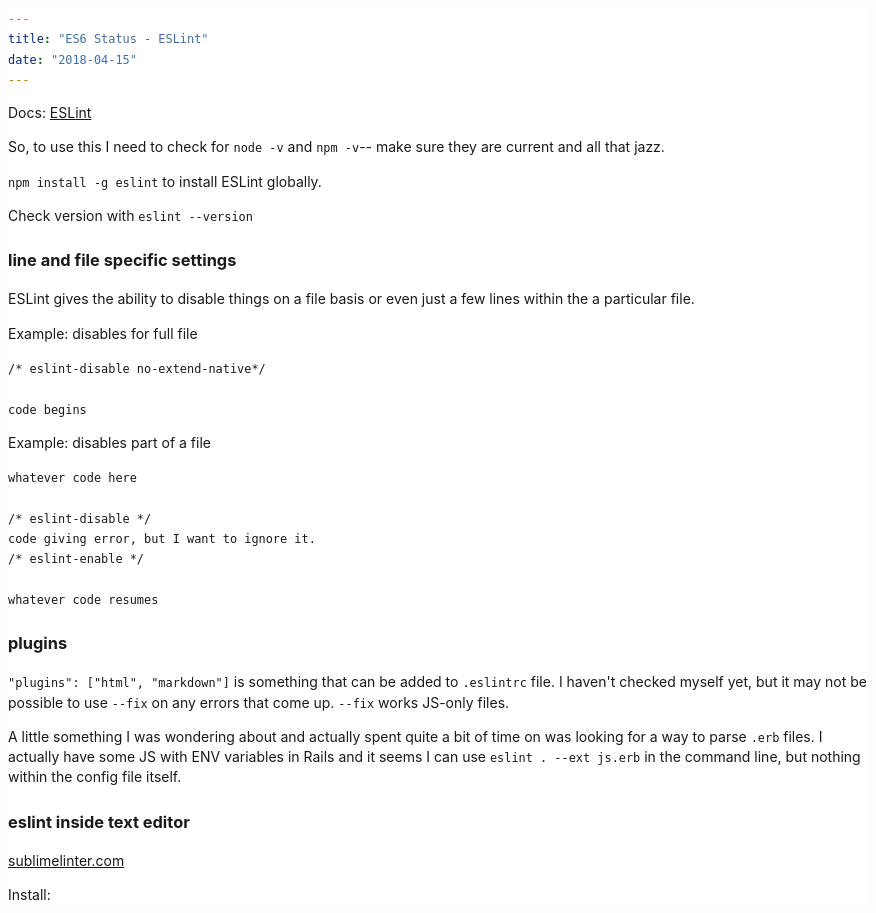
 ```yaml
---
title: "ES6 Status - ESLint"
date: "2018-04-15"
---
```


Docs: [ESLint](https://eslint.org/)

So, to use this I need to check for `node -v` and `npm -v`-- make sure they are current and all that jazz.

`npm install -g eslint` to install ESLint globally.

Check version with `eslint --version`

### line and file specific settings

ESLint gives the ability to disable things on a file basis or even just a few lines within the a particular file.

Example: disables for full file

```
/* eslint-disable no-extend-native*/

code begins

```

Example: disables part of a file

```
whatever code here

/* eslint-disable */
code giving error, but I want to ignore it.
/* eslint-enable */

whatever code resumes
```

### plugins

`"plugins": ["html", "markdown"]` is something that can be added to `.eslintrc` file. I haven't checked myself yet, but it may not be possible to use `--fix` on any errors that come up. `--fix` works JS-only files.

A little something I was wondering about and actually spent quite a bit of time on was looking for a way to parse `.erb` files. I actually have some JS with ENV variables in Rails and it seems I can use `eslint . --ext js.erb` in the command line, but nothing within the config file itself.

### eslint inside text editor

[sublimelinter.com](http://www.sublimelinter.com/en/stable/)

Install:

Work task
Only the lines containing "disables" are needed; pull them out of the listing.

Answer box
Example: disables for full file
Example: disables part of a file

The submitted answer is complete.